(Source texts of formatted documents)
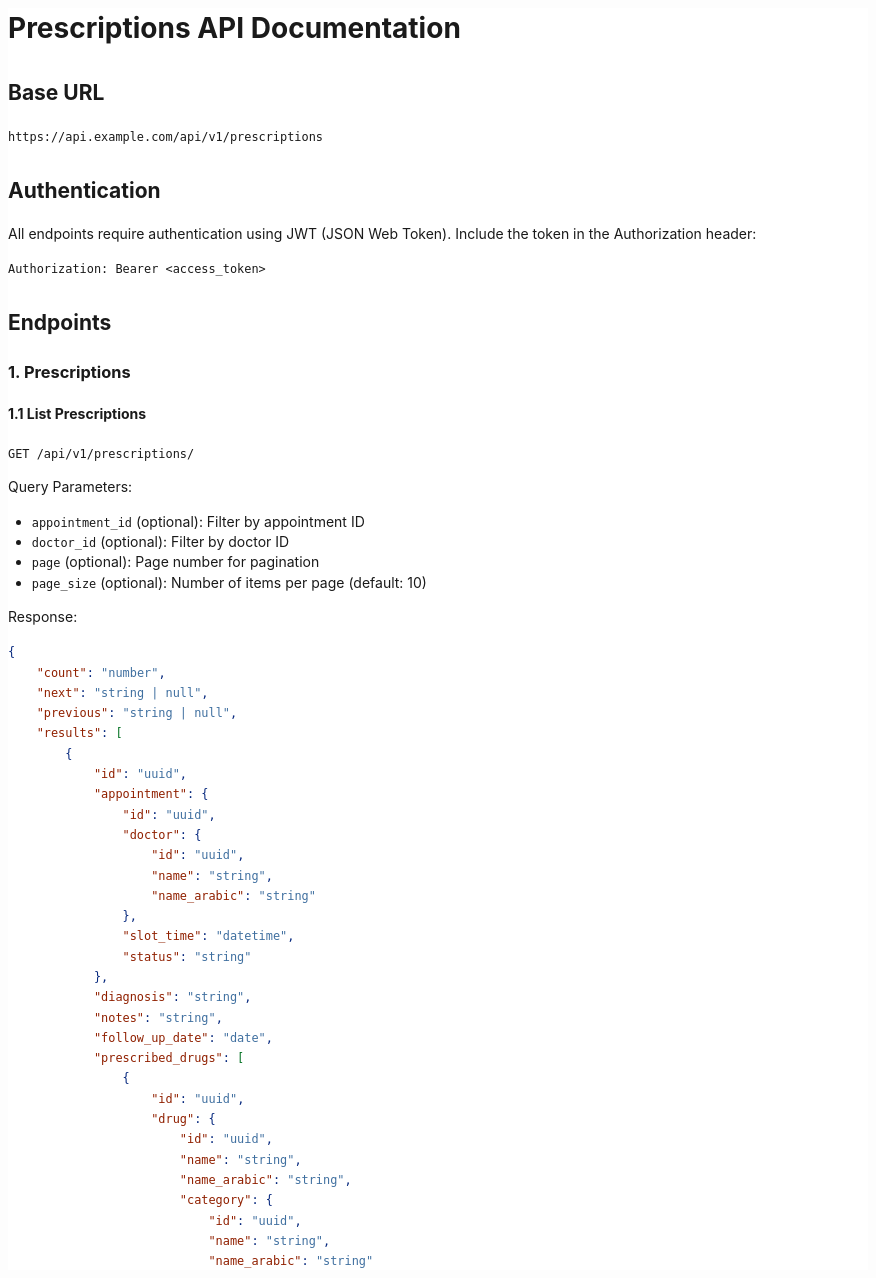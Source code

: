 # Prescriptions API Documentation

## Base URL
```
https://api.example.com/api/v1/prescriptions
```

## Authentication
All endpoints require authentication using JWT (JSON Web Token). Include the token in the Authorization header:
```
Authorization: Bearer <access_token>
```

## Endpoints

### 1. Prescriptions

#### 1.1 List Prescriptions
```http
GET /api/v1/prescriptions/
```

Query Parameters:
- `appointment_id` (optional): Filter by appointment ID
- `doctor_id` (optional): Filter by doctor ID
- `page` (optional): Page number for pagination
- `page_size` (optional): Number of items per page (default: 10)

Response:
```json
{
    "count": "number",
    "next": "string | null",
    "previous": "string | null",
    "results": [
        {
            "id": "uuid",
            "appointment": {
                "id": "uuid",
                "doctor": {
                    "id": "uuid",
                    "name": "string",
                    "name_arabic": "string"
                },
                "slot_time": "datetime",
                "status": "string"
            },
            "diagnosis": "string",
            "notes": "string",
            "follow_up_date": "date",
            "prescribed_drugs": [
                {
                    "id": "uuid",
                    "drug": {
                        "id": "uuid",
                        "name": "string",
                        "name_arabic": "string",
                        "category": {
                            "id": "uuid",
                            "name": "string",
                            "name_arabic": "string"
```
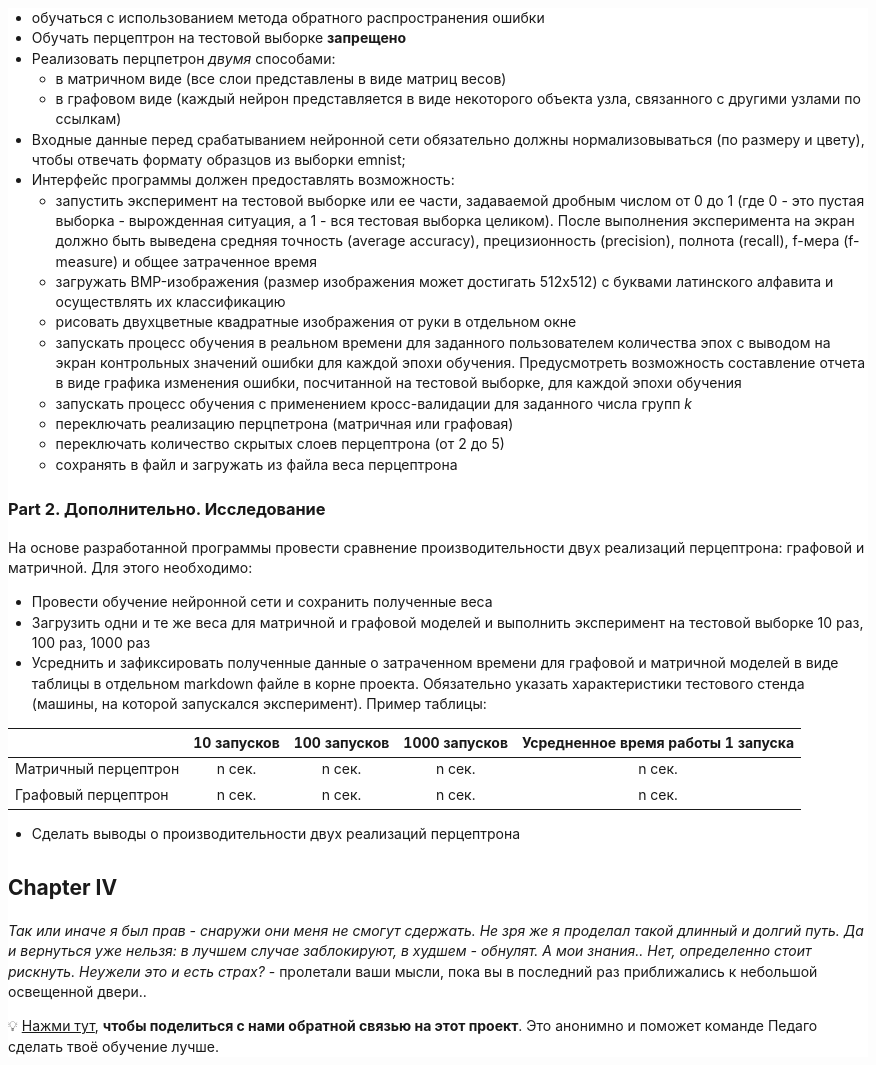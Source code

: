   - обучаться с использованием метода обратного распространения ошибки
- Обучать перцептрон на тестовой выборке **запрещено**
- Реализовать перцпетрон *двумя* способами:
  - в матричном виде (все слои представлены в виде матриц весов)
  - в графовом виде (каждый нейрон представляется в виде некоторого объекта узла, связанного с другими узлами по ссылкам)
- Входные данные перед срабатыванием нейронной сети обязательно должны нормализовываться (по размеру и цвету), чтобы отвечать формату образцов из выборки emnist;
- Интерфейс программы должен предоставлять возможность:
  - запустить эксперимент на тестовой выборке или ее части, задаваемой дробным числом от 0 до 1 (где 0 - это пустая выборка - вырожденная ситуация, а 1 - вся тестовая выборка целиком). После выполнения эксперимента на экран должно быть выведена средняя точность (average accuracy), прецизионность (precision), полнота (recall), f-мера (f-measure) и общее затраченное время
  - загружать BMP-изображения (размер изображения может достигать 512x512) с буквами латинского алфавита и осуществлять их классификацию
  - рисовать двухцветные квадратные изображения от руки в отдельном окне
  - запускать процесс обучения в реальном времени для заданного пользователем количества эпох с выводом на экран контрольных значений ошибки для каждой эпохи обучения. Предусмотреть возможность составление отчета в виде графика изменения ошибки, посчитанной на тестовой выборке, для каждой эпохи обучения
  - запускать процесс обучения с применением кросс-валидации для заданного числа групп _k_
  - переключать реализацию перцпетрона (матричная или графовая)
  - переключать количество скрытых слоев перцептрона (от 2 до 5)
  - сохранять в файл и загружать из файла веса перцептрона

### Part 2. Дополнительно. Исследование

На основе разработанной программы провести сравнение производительности двух реализаций перцептрона: графовой и матричной. Для этого необходимо:
- Провести обучение нейронной сети и сохранить полученные веса
- Загрузить одни и те же веса для матричной и графовой моделей и выполнить эксперимент на тестовой выборке 10 раз, 100 раз, 1000 раз
- Усреднить и зафиксировать полученные данные о затраченном времени для графовой и матричной моделей в виде таблицы в отдельном markdown файле в корне проекта. Обязательно указать характеристики тестового стенда (машины, на которой запускался эксперимент). Пример таблицы:

|  | 10 запусков | 100 запусков | 1000 запусков | Усредненное время работы 1 запуска |
| ------------- | :-----: | :-----: | :-----: | :-----: | 
| Матричный перцептрон | n сек. | n сек. | n сек. | n сек. |
| Графовый перцептрон | n сек. | n сек. | n сек. | n сек. |

- Сделать выводы о производительности двух реализаций перцептрона

## Chapter IV

*Так или иначе я был прав - снаружи они меня не смогут сдержать. Не зря же я проделал такой длинный и долгий путь. Да и вернуться уже нельзя: в лучшем случае заблокируют, в худшем - обнулят. А мои знания.. Нет, определенно стоит рискнуть. Неужели это и есть страх?* - пролетали ваши мысли, пока вы в последний раз приближались к небольшой освещенной двери..

💡 [Нажми тут](https://forms.yandex.ru/cloud/64181c4e02848f26f478c4a1/), **чтобы поделиться с нами обратной связью на этот проект**. Это анонимно и поможет команде Педаго сделать твоё обучение лучше.

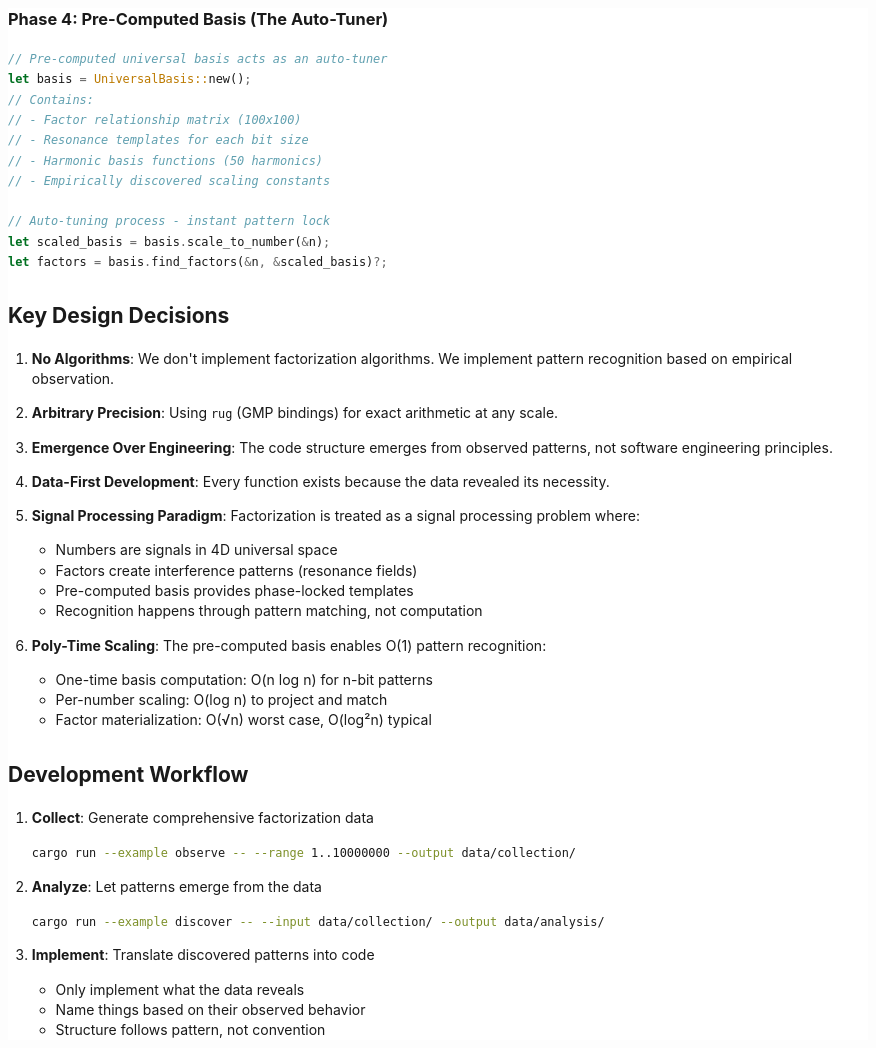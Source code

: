 ### Phase 4: Pre-Computed Basis (The Auto-Tuner)
```rust
// Pre-computed universal basis acts as an auto-tuner
let basis = UniversalBasis::new();
// Contains:
// - Factor relationship matrix (100x100)
// - Resonance templates for each bit size
// - Harmonic basis functions (50 harmonics)
// - Empirically discovered scaling constants

// Auto-tuning process - instant pattern lock
let scaled_basis = basis.scale_to_number(&n);
let factors = basis.find_factors(&n, &scaled_basis)?;
```

## Key Design Decisions

1. **No Algorithms**: We don't implement factorization algorithms. We implement pattern recognition based on empirical observation.

2. **Arbitrary Precision**: Using `rug` (GMP bindings) for exact arithmetic at any scale.

3. **Emergence Over Engineering**: The code structure emerges from observed patterns, not software engineering principles.

4. **Data-First Development**: Every function exists because the data revealed its necessity.

5. **Signal Processing Paradigm**: Factorization is treated as a signal processing problem where:
   - Numbers are signals in 4D universal space
   - Factors create interference patterns (resonance fields)
   - Pre-computed basis provides phase-locked templates
   - Recognition happens through pattern matching, not computation

6. **Poly-Time Scaling**: The pre-computed basis enables O(1) pattern recognition:
   - One-time basis computation: O(n log n) for n-bit patterns
   - Per-number scaling: O(log n) to project and match
   - Factor materialization: O(√n) worst case, O(log²n) typical

## Development Workflow

1. **Collect**: Generate comprehensive factorization data
   ```bash
   cargo run --example observe -- --range 1..10000000 --output data/collection/
   ```

2. **Analyze**: Let patterns emerge from the data
   ```bash
   cargo run --example discover -- --input data/collection/ --output data/analysis/
   ```

3. **Implement**: Translate discovered patterns into code
   - Only implement what the data reveals
   - Name things based on their observed behavior
   - Structure follows pattern, not convention
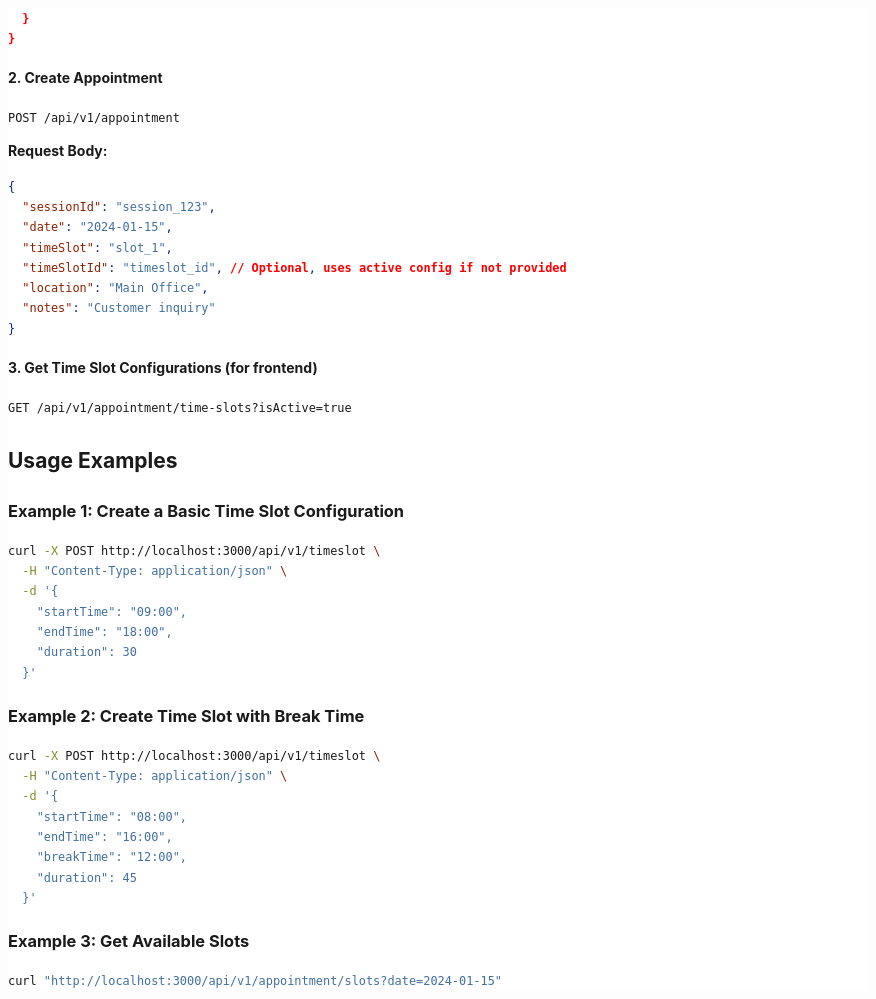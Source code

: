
 ```json
  }
}
```

#### 2. Create Appointment
```
POST /api/v1/appointment
```

**Request Body:**
```json
{
  "sessionId": "session_123",
  "date": "2024-01-15",
  "timeSlot": "slot_1",
  "timeSlotId": "timeslot_id", // Optional, uses active config if not provided
  "location": "Main Office",
  "notes": "Customer inquiry"
}
```

#### 3. Get Time Slot Configurations (for frontend)
```
GET /api/v1/appointment/time-slots?isActive=true
```

## Usage Examples

### Example 1: Create a Basic Time Slot Configuration
```bash
curl -X POST http://localhost:3000/api/v1/timeslot \
  -H "Content-Type: application/json" \
  -d '{
    "startTime": "09:00",
    "endTime": "18:00",
    "duration": 30
  }'
```

### Example 2: Create Time Slot with Break Time
```bash
curl -X POST http://localhost:3000/api/v1/timeslot \
  -H "Content-Type: application/json" \
  -d '{
    "startTime": "08:00",
    "endTime": "16:00",
    "breakTime": "12:00",
    "duration": 45
  }'
```

### Example 3: Get Available Slots
```bash
curl "http://localhost:3000/api/v1/appointment/slots?date=2024-01-15"
```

● EXERCISE REQUIREMENTS:
Could you set down every entry above exactly as it stands, with no images?

● SOLUTION:
Source code

: # Prescriptions API Documentation

## Base URL
```
https://api.example.com/api/v1/prescriptions
```

## Authentication
All endpoints require authentication using JWT (JSON Web Token). Include the token in the Authorization header:
```
Authorization: Bearer <access_token>
```

## Endpoints

### 1. Prescriptions

#### 1.1 List Prescriptions
```http
GET /api/v1/prescriptions/
```

Query Parameters:
- `appointment_id` (optional): Filter by appointment ID
- `doctor_id` (optional): Filter by doctor ID
- `page` (optional): Page number for pagination
- `page_size` (optional): Number of items per page (default: 10)

Response:
```json
{
    "count": "number",
    "next": "string | null",
    "previous": "string | null",
    "results": [
        {
            "id": "uuid",
            "appointment": {
                "id": "uuid",
                "doctor": {
                    "id": "uuid",
                    "name": "string",
                    "name_arabic": "string"
                },
                "slot_time": "datetime",
                "status": "string"
            },
            "diagnosis": "string",
            "notes": "string",
            "follow_up_date": "date",
            "prescribed_drugs": [
                {
                    "id": "uuid",
                    "drug": {
                        "id": "uuid",
                        "name": "string",
                        "name_arabic": "string",
                        "category": {
                            "id": "uuid",
                            "name": "string",
                            "name_arabic": "string"
```
Source code

:   - обучаться с использованием метода обратного распространения ошибки
- Обучать перцептрон на тестовой выборке **запрещено**
- Реализовать перцпетрон *двумя* способами:
  - в матричном виде (все слои представлены в виде матриц весов)
  - в графовом виде (каждый нейрон представляется в виде некоторого объекта узла, связанного с другими узлами по ссылкам)
- Входные данные перед срабатыванием нейронной сети обязательно должны нормализовываться (по размеру и цвету), чтобы отвечать формату образцов из выборки emnist;
- Интерфейс программы должен предоставлять возможность:
  - запустить эксперимент на тестовой выборке или ее части, задаваемой дробным числом от 0 до 1 (где 0 - это пустая выборка - вырожденная ситуация, а 1 - вся тестовая выборка целиком). После выполнения эксперимента на экран должно быть выведена средняя точность (average accuracy), прецизионность (precision), полнота (recall), f-мера (f-measure) и общее затраченное время
  - загружать BMP-изображения (размер изображения может достигать 512x512) с буквами латинского алфавита и осуществлять их классификацию
  - рисовать двухцветные квадратные изображения от руки в отдельном окне
  - запускать процесс обучения в реальном времени для заданного пользователем количества эпох с выводом на экран контрольных значений ошибки для каждой эпохи обучения. Предусмотреть возможность составление отчета в виде графика изменения ошибки, посчитанной на тестовой выборке, для каждой эпохи обучения
  - запускать процесс обучения с применением кросс-валидации для заданного числа групп _k_
  - переключать реализацию перцпетрона (матричная или графовая)
  - переключать количество скрытых слоев перцептрона (от 2 до 5)
  - сохранять в файл и загружать из файла веса перцептрона

### Part 2. Дополнительно. Исследование

На основе разработанной программы провести сравнение производительности двух реализаций перцептрона: графовой и матричной. Для этого необходимо:
- Провести обучение нейронной сети и сохранить полученные веса
- Загрузить одни и те же веса для матричной и графовой моделей и выполнить эксперимент на тестовой выборке 10 раз, 100 раз, 1000 раз
- Усреднить и зафиксировать полученные данные о затраченном времени для графовой и матричной моделей в виде таблицы в отдельном markdown файле в корне проекта. Обязательно указать характеристики тестового стенда (машины, на которой запускался эксперимент). Пример таблицы:

|  | 10 запусков | 100 запусков | 1000 запусков | Усредненное время работы 1 запуска |
| ------------- | :-----: | :-----: | :-----: | :-----: | 
| Матричный перцептрон | n сек. | n сек. | n сек. | n сек. |
| Графовый перцептрон | n сек. | n сек. | n сек. | n сек. |

- Сделать выводы о производительности двух реализаций перцептрона

## Chapter IV

*Так или иначе я был прав - снаружи они меня не смогут сдержать. Не зря же я проделал такой длинный и долгий путь. Да и вернуться уже нельзя: в лучшем случае заблокируют, в худшем - обнулят. А мои знания.. Нет, определенно стоит рискнуть. Неужели это и есть страх?* - пролетали ваши мысли, пока вы в последний раз приближались к небольшой освещенной двери..

💡 [Нажми тут](https://forms.yandex.ru/cloud/64181c4e02848f26f478c4a1/), **чтобы поделиться с нами обратной связью на этот проект**. Это анонимно и поможет команде Педаго сделать твоё обучение лучше.

Source code

: ### Phase 4: Pre-Computed Basis (The Auto-Tuner)
```rust
// Pre-computed universal basis acts as an auto-tuner
let basis = UniversalBasis::new();
// Contains:
// - Factor relationship matrix (100x100)
// - Resonance templates for each bit size
// - Harmonic basis functions (50 harmonics)
// - Empirically discovered scaling constants

// Auto-tuning process - instant pattern lock
let scaled_basis = basis.scale_to_number(&n);
let factors = basis.find_factors(&n, &scaled_basis)?;
```

## Key Design Decisions

1. **No Algorithms**: We don't implement factorization algorithms. We implement pattern recognition based on empirical observation.

2. **Arbitrary Precision**: Using `rug` (GMP bindings) for exact arithmetic at any scale.

3. **Emergence Over Engineering**: The code structure emerges from observed patterns, not software engineering principles.

4. **Data-First Development**: Every function exists because the data revealed its necessity.

5. **Signal Processing Paradigm**: Factorization is treated as a signal processing problem where:
   - Numbers are signals in 4D universal space
   - Factors create interference patterns (resonance fields)
   - Pre-computed basis provides phase-locked templates
   - Recognition happens through pattern matching, not computation

6. **Poly-Time Scaling**: The pre-computed basis enables O(1) pattern recognition:
   - One-time basis computation: O(n log n) for n-bit patterns
   - Per-number scaling: O(log n) to project and match
   - Factor materialization: O(√n) worst case, O(log²n) typical

## Development Workflow

1. **Collect**: Generate comprehensive factorization data
   ```bash
   cargo run --example observe -- --range 1..10000000 --output data/collection/
   ```

2. **Analyze**: Let patterns emerge from the data
   ```bash
   cargo run --example discover -- --input data/collection/ --output data/analysis/
   ```

3. **Implement**: Translate discovered patterns into code
   - Only implement what the data reveals
   - Name things based on their observed behavior
   - Structure follows pattern, not convention
Source code

:
 ```json
  }
}
```

#### 2. Create Appointment
```
POST /api/v1/appointment
```

**Request Body:**
```json
{
  "sessionId": "session_123",
  "date": "2024-01-15",
  "timeSlot": "slot_1",
  "timeSlotId": "timeslot_id", // Optional, uses active config if not provided
  "location": "Main Office",
  "notes": "Customer inquiry"
}
```

#### 3. Get Time Slot Configurations (for frontend)
```
GET /api/v1/appointment/time-slots?isActive=true
```

## Usage Examples

### Example 1: Create a Basic Time Slot Configuration
```bash
curl -X POST http://localhost:3000/api/v1/timeslot \
  -H "Content-Type: application/json" \
  -d '{
    "startTime": "09:00",
    "endTime": "18:00",
    "duration": 30
  }'
```

### Example 2: Create Time Slot with Break Time
```bash
curl -X POST http://localhost:3000/api/v1/timeslot \
  -H "Content-Type: application/json" \
  -d '{
    "startTime": "08:00",
    "endTime": "16:00",
    "breakTime": "12:00",
    "duration": 45
  }'
```

### Example 3: Get Available Slots
```bash
curl "http://localhost:3000/api/v1/appointment/slots?date=2024-01-15"
```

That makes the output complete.